Keith Lewis, of nearby Middletown, arrived at the church around 7 a.m. Tuesday to photograph the remains for his wife. Lewis said he had viewed the statue as both an oddity and an inspiration.
Cassie Browning, a church member from Dayton, said she was driving home when she saw smoke and noticed the statue was missing.
Travelers on I-75 often were startled to come upon the huge statue by the roadside, but many said America needs more symbols like it. So many people stopped at the church campus that church officials had to build a walkway to accommodate them.
Bishop said the statue will be rebuilt.
“It will be back, but this time we are going to try for something fireproof,” she said.
The 4,000-member, nondenominational church was founded by Bishop and her husband, former horse trader Lawrence Bishop.
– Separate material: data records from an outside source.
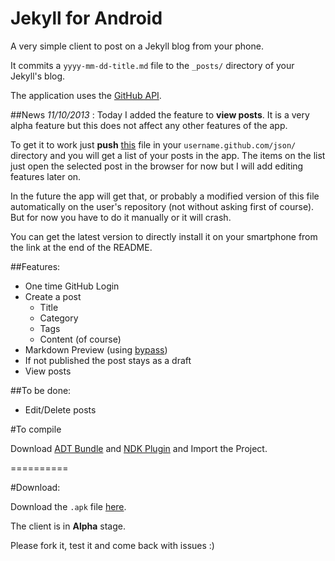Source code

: Jekyll for Android
=========================

A very simple client to post on a Jekyll blog from your phone.

It commits a `yyyy-mm-dd-title.md` file to the `_posts/` directory of your Jekyll's blog.

The application uses the [GitHub API](https://developer.github.com/).

##News *11/10/2013* :
Today I added the feature to **view posts**.
It is a very alpha feature but this does not affect any other features of the app.

To get it to work just **push** [this](https://raw.github.com/tsagi/tsagi.github.com/master/json/index.html) file in your `username.github.com/json/` directory and you will get a list of your posts in the app. The items on the list just open the selected post in the browser for now but I will add editing features later on.

In the future the app will get that, or probably a modified version of this file automatically on the user's repository (not without asking first of course). But for now you have to do it manually or it will crash.

You can get the latest version to directly install it on your smartphone from the link at the end of the README.

##Features:

- One time GitHub Login
- Create a post
	- Title
	- Category
	- Tags
	- Content (of course)
- Markdown Preview (using [bypass](http://uncodin.github.io/bypass/))
- If not published the post stays as a draft
- View posts

##To be done:

- Edit/Delete posts

#To compile

Download [ADT Bundle](http://developer.android.com/sdk/index.html) and [NDK Plugin](http://developer.android.com/tools/sdk/ndk/index.html) and Import the Project.

==========

#Download:

Download the `.apk` file [here](http://cl.ly/3w151Z47100R).

The client is in __Alpha__ stage.

Please fork it, test it and come back with issues :)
Lawrence Bishop said in 2004 he was trying to help people, not impress them, with the statue. He said his wife proposed the Jesus figure as a beacon of hope and salvation.
Made you think as you passed it though. Didn’t it? Hm!
“It made you think when you passed it…”
Yes, it made me wonder why on earth a group would waste so much money on something so kitschy. If they had wanted to help people they should have used the money for something else.
Oh Lord, save me from evangelicals!
I suppose I shouldn’t complain–I did use it to teach my children a lesson on hubris and stupidity.
Hallelujah!
That tacky Tower of Babel is gone.
God apparently has taste in art.
Thunder People- 1, Mega Church- 0.
This is usually a terrific webpage and also a excellent outline these.
Way cool! Some very valid points! I appreciate you writing this article and also the rest of the website is really good.
One of those moments when even atheists start to wonder…maybe there really is a God! you know, A god with a REALLY funny sense of humor. But of course it was probably done by one of those other gods…. the ones Christians are atheist about. ALL HAIL ZEUS!
God was sending you a message. Did you get the message? Apparently not.